Personal information
- Full name: Hugh Francis Earnshaw
- Born: 16 February 1939
- Died: 31 December 1982 (aged 43)
- Original teams: Shepparton, Rutherglen
- Height: 173 cm (5 ft 8 in)
- Weight: 76 kg (168 lb)

Playing career^{1}
- Years: Club / Games (Goals)
- 1959: Geelong / 2 (0)
- ^{1} Playing statistics correct to the end of 1959.

= Hugh Earnshaw =

Australian rules footballer

Hugh Francis Earnshaw (16 February 1939 – 31 December 1982) was an Australian rules footballer who played with Geelong in the Victorian Football League (VFL).

Earnshaw played with a number of rural clubs, during his time working as a bank clerk, which included Shepparton, Rutherglen, Yackandandah and Wangaratta Rovers.

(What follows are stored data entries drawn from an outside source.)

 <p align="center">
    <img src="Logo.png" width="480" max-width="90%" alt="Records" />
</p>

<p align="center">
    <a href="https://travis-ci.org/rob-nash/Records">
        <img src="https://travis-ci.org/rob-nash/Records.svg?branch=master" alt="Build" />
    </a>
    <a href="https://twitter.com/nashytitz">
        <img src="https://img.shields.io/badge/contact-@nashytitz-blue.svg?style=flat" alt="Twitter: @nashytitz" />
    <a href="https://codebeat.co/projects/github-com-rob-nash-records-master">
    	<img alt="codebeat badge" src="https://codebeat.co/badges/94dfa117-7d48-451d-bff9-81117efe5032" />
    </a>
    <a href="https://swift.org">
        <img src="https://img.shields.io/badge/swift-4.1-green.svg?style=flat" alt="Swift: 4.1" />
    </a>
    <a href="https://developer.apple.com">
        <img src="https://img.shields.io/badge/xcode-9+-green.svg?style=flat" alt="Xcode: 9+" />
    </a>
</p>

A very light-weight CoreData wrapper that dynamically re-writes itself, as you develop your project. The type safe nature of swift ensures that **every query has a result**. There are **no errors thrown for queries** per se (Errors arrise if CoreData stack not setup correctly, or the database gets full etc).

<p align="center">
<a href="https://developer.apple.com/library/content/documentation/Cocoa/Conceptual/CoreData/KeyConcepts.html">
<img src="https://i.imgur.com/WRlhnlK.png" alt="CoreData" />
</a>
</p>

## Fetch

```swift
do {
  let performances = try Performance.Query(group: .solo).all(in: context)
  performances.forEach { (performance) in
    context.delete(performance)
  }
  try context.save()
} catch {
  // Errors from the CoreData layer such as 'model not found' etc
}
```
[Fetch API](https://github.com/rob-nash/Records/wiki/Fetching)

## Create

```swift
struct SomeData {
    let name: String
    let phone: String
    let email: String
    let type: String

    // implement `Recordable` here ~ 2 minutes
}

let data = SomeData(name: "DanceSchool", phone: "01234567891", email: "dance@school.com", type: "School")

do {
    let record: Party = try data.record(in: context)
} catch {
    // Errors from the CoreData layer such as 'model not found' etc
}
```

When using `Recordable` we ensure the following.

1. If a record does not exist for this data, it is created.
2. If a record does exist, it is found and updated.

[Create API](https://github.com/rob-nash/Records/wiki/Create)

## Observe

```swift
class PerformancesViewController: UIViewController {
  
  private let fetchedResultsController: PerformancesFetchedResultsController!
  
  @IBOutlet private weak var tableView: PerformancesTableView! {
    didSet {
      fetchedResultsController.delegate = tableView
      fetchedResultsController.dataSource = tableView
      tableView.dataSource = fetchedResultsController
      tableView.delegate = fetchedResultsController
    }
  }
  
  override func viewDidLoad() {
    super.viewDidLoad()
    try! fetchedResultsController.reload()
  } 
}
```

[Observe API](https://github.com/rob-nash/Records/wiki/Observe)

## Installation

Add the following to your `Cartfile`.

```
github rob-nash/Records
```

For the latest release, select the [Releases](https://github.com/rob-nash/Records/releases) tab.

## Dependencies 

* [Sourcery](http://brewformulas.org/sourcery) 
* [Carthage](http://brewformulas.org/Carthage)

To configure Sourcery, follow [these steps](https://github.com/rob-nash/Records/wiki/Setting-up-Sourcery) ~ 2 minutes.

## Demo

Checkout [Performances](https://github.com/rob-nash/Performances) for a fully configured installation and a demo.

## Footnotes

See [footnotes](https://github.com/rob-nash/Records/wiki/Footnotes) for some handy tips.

In 1964, Earnshaw, at that time was playing with Yackandandah Football Club, tied on votes with the Tallangatta & District Football League best and fairest award winner, but finished as runner up on the old countback system, but has never received a retrospective medal from the T&DFNL.

Earnshaw played six senior matches with the Wangaratta Rovers in the Ovens & Murray Football League in 1968.